### YOUR OBJECTIVE
Can you output the records below exactly as they are written?

Start of INFORMATION SHOWN

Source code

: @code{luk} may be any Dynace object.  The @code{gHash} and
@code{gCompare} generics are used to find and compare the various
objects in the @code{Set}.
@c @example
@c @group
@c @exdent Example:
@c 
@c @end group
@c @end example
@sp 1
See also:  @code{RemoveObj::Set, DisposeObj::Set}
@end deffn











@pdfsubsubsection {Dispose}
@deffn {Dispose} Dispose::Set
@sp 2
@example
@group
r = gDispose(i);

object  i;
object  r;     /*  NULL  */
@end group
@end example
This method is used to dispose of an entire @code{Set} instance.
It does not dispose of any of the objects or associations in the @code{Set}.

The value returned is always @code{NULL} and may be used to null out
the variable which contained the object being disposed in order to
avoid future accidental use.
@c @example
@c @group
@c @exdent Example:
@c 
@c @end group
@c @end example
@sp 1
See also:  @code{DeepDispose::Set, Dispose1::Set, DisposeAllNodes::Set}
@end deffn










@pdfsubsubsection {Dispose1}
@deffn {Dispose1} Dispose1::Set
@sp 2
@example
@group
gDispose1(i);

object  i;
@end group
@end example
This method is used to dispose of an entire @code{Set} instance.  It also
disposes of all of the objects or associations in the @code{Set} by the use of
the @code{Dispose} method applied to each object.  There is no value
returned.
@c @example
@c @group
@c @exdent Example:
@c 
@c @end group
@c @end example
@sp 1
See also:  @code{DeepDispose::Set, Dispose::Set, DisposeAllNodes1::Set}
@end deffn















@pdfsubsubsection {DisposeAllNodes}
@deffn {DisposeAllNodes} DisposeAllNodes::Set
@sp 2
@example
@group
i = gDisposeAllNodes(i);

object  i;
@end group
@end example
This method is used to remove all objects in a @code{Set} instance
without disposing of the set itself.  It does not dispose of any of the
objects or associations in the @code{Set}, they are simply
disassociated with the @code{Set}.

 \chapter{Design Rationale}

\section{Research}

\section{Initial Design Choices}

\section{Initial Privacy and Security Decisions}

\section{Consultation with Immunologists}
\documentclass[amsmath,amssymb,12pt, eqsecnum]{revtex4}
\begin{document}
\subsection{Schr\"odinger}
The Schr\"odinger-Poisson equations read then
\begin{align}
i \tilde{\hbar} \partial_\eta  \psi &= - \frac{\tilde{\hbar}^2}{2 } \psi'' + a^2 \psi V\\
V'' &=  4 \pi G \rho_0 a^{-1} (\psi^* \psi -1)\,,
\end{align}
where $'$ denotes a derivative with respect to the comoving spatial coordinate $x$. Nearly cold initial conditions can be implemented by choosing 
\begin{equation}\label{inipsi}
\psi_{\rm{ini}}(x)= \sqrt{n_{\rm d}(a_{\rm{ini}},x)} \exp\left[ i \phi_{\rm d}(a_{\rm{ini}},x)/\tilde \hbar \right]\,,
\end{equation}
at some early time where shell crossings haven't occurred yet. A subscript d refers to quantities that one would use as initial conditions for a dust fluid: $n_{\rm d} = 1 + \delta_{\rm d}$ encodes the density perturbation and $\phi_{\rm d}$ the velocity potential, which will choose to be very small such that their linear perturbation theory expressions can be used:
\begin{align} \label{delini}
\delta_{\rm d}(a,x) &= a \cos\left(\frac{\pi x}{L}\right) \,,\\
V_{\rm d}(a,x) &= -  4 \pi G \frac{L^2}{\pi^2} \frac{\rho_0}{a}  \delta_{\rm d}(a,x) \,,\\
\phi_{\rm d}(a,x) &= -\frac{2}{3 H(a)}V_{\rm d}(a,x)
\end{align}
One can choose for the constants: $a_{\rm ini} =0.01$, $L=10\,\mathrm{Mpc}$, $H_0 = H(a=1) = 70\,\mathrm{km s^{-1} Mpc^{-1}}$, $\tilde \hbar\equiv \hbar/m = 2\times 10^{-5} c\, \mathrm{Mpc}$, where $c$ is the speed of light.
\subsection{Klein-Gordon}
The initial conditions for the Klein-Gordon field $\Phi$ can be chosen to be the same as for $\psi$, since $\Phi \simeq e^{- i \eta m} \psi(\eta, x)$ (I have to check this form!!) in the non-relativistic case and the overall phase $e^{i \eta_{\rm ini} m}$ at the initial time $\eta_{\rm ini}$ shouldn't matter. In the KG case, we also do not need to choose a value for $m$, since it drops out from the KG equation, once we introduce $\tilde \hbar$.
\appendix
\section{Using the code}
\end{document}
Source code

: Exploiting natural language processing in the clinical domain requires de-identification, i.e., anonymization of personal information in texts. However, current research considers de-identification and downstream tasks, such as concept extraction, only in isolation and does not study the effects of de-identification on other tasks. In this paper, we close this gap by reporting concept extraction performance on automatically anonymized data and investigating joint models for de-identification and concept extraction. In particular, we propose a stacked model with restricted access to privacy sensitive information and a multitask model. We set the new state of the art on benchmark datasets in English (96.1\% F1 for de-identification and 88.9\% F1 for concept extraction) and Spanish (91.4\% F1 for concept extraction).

End of INFORMATION SHOWN

### SOLUTION FOR THIS PROBLEM
Source code

: @code{luk} may be any Dynace object.  The @code{gHash} and
@code{gCompare} generics are used to find and compare the various
objects in the @code{Set}.
@c @example
@c @group
@c @exdent Example:
@c 
@c @end group
@c @end example
@sp 1
See also:  @code{RemoveObj::Set, DisposeObj::Set}
@end deffn











@pdfsubsubsection {Dispose}
@deffn {Dispose} Dispose::Set
@sp 2
@example
@group
r = gDispose(i);

object  i;
object  r;     /*  NULL  */
@end group
@end example
This method is used to dispose of an entire @code{Set} instance.
It does not dispose of any of the objects or associations in the @code{Set}.

The value returned is always @code{NULL} and may be used to null out
the variable which contained the object being disposed in order to
avoid future accidental use.
@c @example
@c @group
@c @exdent Example:
@c 
@c @end group
@c @end example
@sp 1
See also:  @code{DeepDispose::Set, Dispose1::Set, DisposeAllNodes::Set}
@end deffn










@pdfsubsubsection {Dispose1}
@deffn {Dispose1} Dispose1::Set
@sp 2
@example
@group
gDispose1(i);

object  i;
@end group
@end example
This method is used to dispose of an entire @code{Set} instance.  It also
disposes of all of the objects or associations in the @code{Set} by the use of
the @code{Dispose} method applied to each object.  There is no value
returned.
@c @example
@c @group
@c @exdent Example:
@c 
@c @end group
@c @end example
@sp 1
See also:  @code{DeepDispose::Set, Dispose::Set, DisposeAllNodes1::Set}
@end deffn















@pdfsubsubsection {DisposeAllNodes}
@deffn {DisposeAllNodes} DisposeAllNodes::Set
@sp 2
@example
@group
i = gDisposeAllNodes(i);

object  i;
@end group
@end example
This method is used to remove all objects in a @code{Set} instance
without disposing of the set itself.  It does not dispose of any of the
objects or associations in the @code{Set}, they are simply
disassociated with the @code{Set}.

 \chapter{Design Rationale}

\section{Research}

\section{Initial Design Choices}

\section{Initial Privacy and Security Decisions}

\section{Consultation with Immunologists}
\documentclass[amsmath,amssymb,12pt, eqsecnum]{revtex4}
\begin{document}
\subsection{Schr\"odinger}
The Schr\"odinger-Poisson equations read then
\begin{align}
i \tilde{\hbar} \partial_\eta  \psi &= - \frac{\tilde{\hbar}^2}{2 } \psi'' + a^2 \psi V\\
V'' &=  4 \pi G \rho_0 a^{-1} (\psi^* \psi -1)\,,
\end{align}
where $'$ denotes a derivative with respect to the comoving spatial coordinate $x$. Nearly cold initial conditions can be implemented by choosing 
\begin{equation}\label{inipsi}
\psi_{\rm{ini}}(x)= \sqrt{n_{\rm d}(a_{\rm{ini}},x)} \exp\left[ i \phi_{\rm d}(a_{\rm{ini}},x)/\tilde \hbar \right]\,,
\end{equation}
at some early time where shell crossings haven't occurred yet. A subscript d refers to quantities that one would use as initial conditions for a dust fluid: $n_{\rm d} = 1 + \delta_{\rm d}$ encodes the density perturbation and $\phi_{\rm d}$ the velocity potential, which will choose to be very small such that their linear perturbation theory expressions can be used:
\begin{align} \label{delini}
\delta_{\rm d}(a,x) &= a \cos\left(\frac{\pi x}{L}\right) \,,\\
V_{\rm d}(a,x) &= -  4 \pi G \frac{L^2}{\pi^2} \frac{\rho_0}{a}  \delta_{\rm d}(a,x) \,,\\
\phi_{\rm d}(a,x) &= -\frac{2}{3 H(a)}V_{\rm d}(a,x)
\end{align}
One can choose for the constants: $a_{\rm ini} =0.01$, $L=10\,\mathrm{Mpc}$, $H_0 = H(a=1) = 70\,\mathrm{km s^{-1} Mpc^{-1}}$, $\tilde \hbar\equiv \hbar/m = 2\times 10^{-5} c\, \mathrm{Mpc}$, where $c$ is the speed of light.
\subsection{Klein-Gordon}
The initial conditions for the Klein-Gordon field $\Phi$ can be chosen to be the same as for $\psi$, since $\Phi \simeq e^{- i \eta m} \psi(\eta, x)$ (I have to check this form!!) in the non-relativistic case and the overall phase $e^{i \eta_{\rm ini} m}$ at the initial time $\eta_{\rm ini}$ shouldn't matter. In the KG case, we also do not need to choose a value for $m$, since it drops out from the KG equation, once we introduce $\tilde \hbar$.
\appendix
\section{Using the code}
\end{document}
Source code

: Exploiting natural language processing in the clinical domain requires de-identification, i.e., anonymization of personal information in texts. However, current research considers de-identification and downstream tasks, such as concept extraction, only in isolation and does not study the effects of de-identification on other tasks. In this paper, we close this gap by reporting concept extraction performance on automatically anonymized data and investigating joint models for de-identification and concept extraction. In particular, we propose a stacked model with restricted access to privacy sensitive information and a multitask model. We set the new state of the art on benchmark datasets in English (96.1\% F1 for de-identification and 88.9\% F1 for concept extraction) and Spanish (91.4\% F1 for concept extraction).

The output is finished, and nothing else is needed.